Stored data
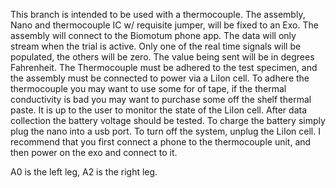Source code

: This branch is intended to be used with a thermocouple. The assembly, Nano and thermocouple IC w/ requisite jumper, will be fixed to an Exo. The assembly will connect to the
Biomotum phone app. The data will only stream when the trial is active. Only one of the real time signals will be populated, the others will be zero. The value being sent will
be in degrees Fahrenheit. The Thermocouple must be adhered to the test specimen, and the assembly must be connected to power via a LiIon cell. To adhere the thermocouple you may want to use some for of tape, if the thermal conductivity is bad you may want to purchase some off the shelf thermal paste. It is up to the user to monitor the state of the LiIon cell. After data collection the battery voltage should be tested. To charge the battery simply plug the nano into a usb port. To turn off the system, unplug the LiIon cell. I recommend that you first connect a phone to the thermocouple unit, and then power on the exo and connect to it.  

A0 is the left leg, A2 is the right leg. 
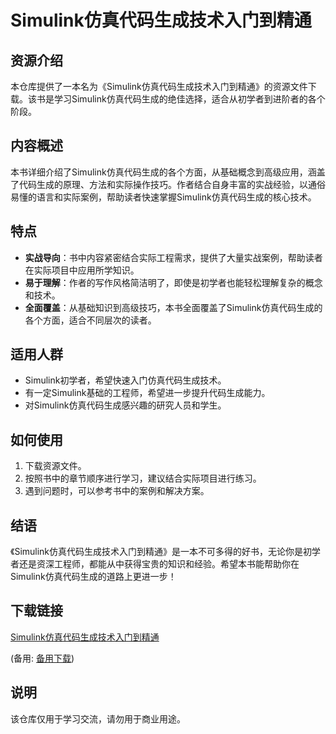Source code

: # Simulink仿真代码生成技术入门到精通

## 资源介绍

本仓库提供了一本名为《Simulink仿真代码生成技术入门到精通》的资源文件下载。该书是学习Simulink仿真代码生成的绝佳选择，适合从初学者到进阶者的各个阶段。

## 内容概述

本书详细介绍了Simulink仿真代码生成的各个方面，从基础概念到高级应用，涵盖了代码生成的原理、方法和实际操作技巧。作者结合自身丰富的实战经验，以通俗易懂的语言和实际案例，帮助读者快速掌握Simulink仿真代码生成的核心技术。

## 特点

- **实战导向**：书中内容紧密结合实际工程需求，提供了大量实战案例，帮助读者在实际项目中应用所学知识。
- **易于理解**：作者的写作风格简洁明了，即使是初学者也能轻松理解复杂的概念和技术。
- **全面覆盖**：从基础知识到高级技巧，本书全面覆盖了Simulink仿真代码生成的各个方面，适合不同层次的读者。

## 适用人群

- Simulink初学者，希望快速入门仿真代码生成技术。
- 有一定Simulink基础的工程师，希望进一步提升代码生成能力。
- 对Simulink仿真代码生成感兴趣的研究人员和学生。

## 如何使用

1. 下载资源文件。
2. 按照书中的章节顺序进行学习，建议结合实际项目进行练习。
3. 遇到问题时，可以参考书中的案例和解决方案。

## 结语

《Simulink仿真代码生成技术入门到精通》是一本不可多得的好书，无论你是初学者还是资深工程师，都能从中获得宝贵的知识和经验。希望本书能帮助你在Simulink仿真代码生成的道路上更进一步！

## 下载链接
[Simulink仿真代码生成技术入门到精通](https://pan.quark.cn/s/dab2f16fe3c3) 

(备用: [备用下载](https://pan.baidu.com/s/1zkZP5_76Z_PxeEpa39bItg?pwd=1234))

## 说明

该仓库仅用于学习交流，请勿用于商业用途。

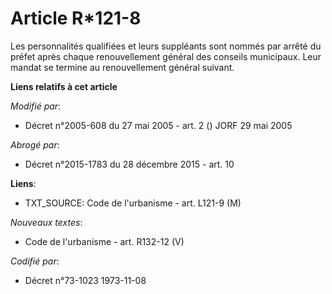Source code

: # Article R*121-8

Les personnalités qualifiées et leurs suppléants sont nommés par arrêté du préfet après chaque renouvellement général des
conseils municipaux. Leur mandat se termine au renouvellement général suivant.

**Liens relatifs à cet article**

_Modifié par_:

  - Décret n°2005-608 du 27 mai 2005 - art. 2 () JORF 29 mai 2005

_Abrogé par_:

  - Décret n°2015-1783 du 28 décembre 2015 - art. 10

**Liens**:

  - TXT_SOURCE: Code de l'urbanisme - art. L121-9 (M)

_Nouveaux textes_:

  - Code de l'urbanisme - art. R132-12 (V)

_Codifié par_:

  - Décret n°73-1023 1973-11-08

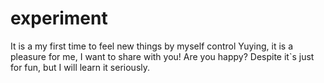 # experiment
It is a my first time to feel new things by myself control
Yuying, it is a pleasure for me, I want to share with you! Are you happy?
Despite it`s just for fun, but I will learn it seriously.
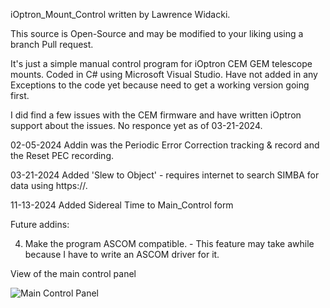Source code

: iOptron_Mount_Control written by Lawrence Widacki.

This source is Open-Source and may be modified to your liking using a branch Pull request.

It's just a simple manual control program for iOptron CEM GEM telescope mounts.
Coded in C# using Microsoft Visual Studio.
Have not added in any Exceptions to the code yet because need to get a working version going first.

I did find a few issues with the CEM firmware and have written iOptron support about the issues. No responce yet as of 03-21-2024.

02-05-2024 Addin was the Periodic Error Correction tracking & record and the Reset PEC recording.

03-21-2024 Added 'Slew to Object' - requires internet to search SIMBA for data using https://.

11-13-2024 Added Sidereal Time to Main_Control form

Future addins:

4. Make the program ASCOM compatible. - This feature may take awhile because I have to write an ASCOM driver for it.



View of the main control panel

![Main Control Panel](https://github.com/user-attachments/assets/b6620356-9768-45dd-8de6-0dd92c84b856)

WHAT THE TASK REQUIRES: This exercise asks for an exact copy of the lines from the first one in the data through the line that contains "- **实战导向**：书中内", pictures excluded.

THE COMPLETED TASK:
Source code

: This branch is intended to be used with a thermocouple. The assembly, Nano and thermocouple IC w/ requisite jumper, will be fixed to an Exo. The assembly will connect to the
Biomotum phone app. The data will only stream when the trial is active. Only one of the real time signals will be populated, the others will be zero. The value being sent will
be in degrees Fahrenheit. The Thermocouple must be adhered to the test specimen, and the assembly must be connected to power via a LiIon cell. To adhere the thermocouple you may want to use some for of tape, if the thermal conductivity is bad you may want to purchase some off the shelf thermal paste. It is up to the user to monitor the state of the LiIon cell. After data collection the battery voltage should be tested. To charge the battery simply plug the nano into a usb port. To turn off the system, unplug the LiIon cell. I recommend that you first connect a phone to the thermocouple unit, and then power on the exo and connect to it.  

A0 is the left leg, A2 is the right leg. 
Source code

: # Simulink仿真代码生成技术入门到精通

## 资源介绍

本仓库提供了一本名为《Simulink仿真代码生成技术入门到精通》的资源文件下载。该书是学习Simulink仿真代码生成的绝佳选择，适合从初学者到进阶者的各个阶段。

## 内容概述

本书详细介绍了Simulink仿真代码生成的各个方面，从基础概念到高级应用，涵盖了代码生成的原理、方法和实际操作技巧。作者结合自身丰富的实战经验，以通俗易懂的语言和实际案例，帮助读者快速掌握Simulink仿真代码生成的核心技术。

## 特点

- **实战导向**：书中内容紧密结合实际工程需求，提供了大量实战案例，帮助读者在实际项目中应用所学知识。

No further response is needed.